3.2.2 Le manque d'organisation et de
structure du secteur est un frein à la synergie
écotouristique
La salarisation des emplois touristiques présente
certes l'avantage des revenus plus conséquents et plus stables, mais est
loin d'intégrer les populations locales dans la gestion des enjeux.
Economiquement parlant, les revenus redistribués sont dorénavant
devenus un complément nécessaire, réduisant au moins
partiellement la situation de pauvreté des populations. Ces emplois
aident à lutter contre le fort chômage rural, créant une
alternative aux activités traditionnelles de survie, comme
l'agriculture.
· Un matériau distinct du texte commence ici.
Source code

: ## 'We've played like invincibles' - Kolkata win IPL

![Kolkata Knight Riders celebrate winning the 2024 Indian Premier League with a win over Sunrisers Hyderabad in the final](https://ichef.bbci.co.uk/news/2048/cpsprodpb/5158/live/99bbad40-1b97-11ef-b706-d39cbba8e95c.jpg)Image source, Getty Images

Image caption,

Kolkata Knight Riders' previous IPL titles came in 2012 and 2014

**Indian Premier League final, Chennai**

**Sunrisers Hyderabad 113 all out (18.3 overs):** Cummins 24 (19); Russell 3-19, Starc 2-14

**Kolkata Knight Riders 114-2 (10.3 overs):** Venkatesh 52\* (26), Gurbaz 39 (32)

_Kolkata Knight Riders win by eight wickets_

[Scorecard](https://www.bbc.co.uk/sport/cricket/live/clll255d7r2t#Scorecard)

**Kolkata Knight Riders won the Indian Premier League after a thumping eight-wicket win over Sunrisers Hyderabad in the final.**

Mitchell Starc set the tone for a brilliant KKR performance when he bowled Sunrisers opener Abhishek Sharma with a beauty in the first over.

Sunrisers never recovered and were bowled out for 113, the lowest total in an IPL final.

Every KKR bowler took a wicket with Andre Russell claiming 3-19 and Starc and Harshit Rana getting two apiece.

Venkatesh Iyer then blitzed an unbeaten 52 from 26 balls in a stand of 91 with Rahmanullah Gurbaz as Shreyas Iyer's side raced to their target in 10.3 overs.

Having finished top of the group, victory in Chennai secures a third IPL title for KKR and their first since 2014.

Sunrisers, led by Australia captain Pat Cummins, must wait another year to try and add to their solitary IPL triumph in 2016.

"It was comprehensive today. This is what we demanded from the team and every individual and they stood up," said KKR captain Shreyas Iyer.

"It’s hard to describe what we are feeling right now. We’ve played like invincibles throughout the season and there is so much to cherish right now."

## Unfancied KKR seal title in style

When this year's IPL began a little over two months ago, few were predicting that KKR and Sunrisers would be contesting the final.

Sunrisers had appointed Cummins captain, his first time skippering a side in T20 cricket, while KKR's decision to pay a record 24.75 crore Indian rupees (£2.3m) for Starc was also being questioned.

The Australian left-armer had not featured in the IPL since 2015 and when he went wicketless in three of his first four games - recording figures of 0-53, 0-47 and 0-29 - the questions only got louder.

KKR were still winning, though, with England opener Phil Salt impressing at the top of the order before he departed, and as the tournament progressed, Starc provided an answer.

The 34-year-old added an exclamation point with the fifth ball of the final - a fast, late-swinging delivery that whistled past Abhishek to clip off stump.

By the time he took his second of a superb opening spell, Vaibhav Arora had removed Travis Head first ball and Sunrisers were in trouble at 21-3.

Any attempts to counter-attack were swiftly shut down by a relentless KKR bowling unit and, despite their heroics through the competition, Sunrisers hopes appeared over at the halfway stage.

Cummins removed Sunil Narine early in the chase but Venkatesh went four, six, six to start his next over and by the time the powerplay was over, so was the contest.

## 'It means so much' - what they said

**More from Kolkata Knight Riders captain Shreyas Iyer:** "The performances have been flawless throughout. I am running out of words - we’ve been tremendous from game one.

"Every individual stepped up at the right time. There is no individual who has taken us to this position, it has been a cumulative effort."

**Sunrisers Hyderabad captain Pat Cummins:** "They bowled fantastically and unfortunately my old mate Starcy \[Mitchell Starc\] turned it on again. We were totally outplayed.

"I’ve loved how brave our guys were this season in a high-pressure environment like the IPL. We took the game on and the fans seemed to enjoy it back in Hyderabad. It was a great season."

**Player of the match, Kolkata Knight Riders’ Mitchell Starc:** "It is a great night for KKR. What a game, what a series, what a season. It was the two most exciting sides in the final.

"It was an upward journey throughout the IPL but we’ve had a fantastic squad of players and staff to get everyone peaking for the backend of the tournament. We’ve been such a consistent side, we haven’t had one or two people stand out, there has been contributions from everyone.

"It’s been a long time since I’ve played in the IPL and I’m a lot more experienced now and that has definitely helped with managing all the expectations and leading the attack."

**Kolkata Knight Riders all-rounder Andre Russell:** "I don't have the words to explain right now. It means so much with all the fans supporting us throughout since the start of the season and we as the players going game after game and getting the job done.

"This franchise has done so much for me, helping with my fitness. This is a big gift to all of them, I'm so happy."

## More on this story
Ils sont aussi un moyen de sédentariser les villageois,
réduisant ainsi les flux migratoires internes et surtout l'exode rural.
Si le tourisme paternaliste n'apporte pas autant que le pourrait
l'écotourisme aux communautés, cet aspect économique et
social, par l'emploi, est un pis-aller dans un contexte d'extrême
pauvreté, où le développement de l'écotourisme
semble souffrir d'un manque de support.
Si la demande et la volonté de faire de Madagascar une
destination écotouristique de premier rang existent, le
développement de cette niche est ralenti par une structure et une
organisation du secteur qui font défaut. La retombée sur les
emplois et la redistribution de revenus s'en fait directement ressentir. Ces
établissements, de taille souvent modeste (10 à 15 chambres), se
situent majoritairement dans les zones enclavées, mal desservies.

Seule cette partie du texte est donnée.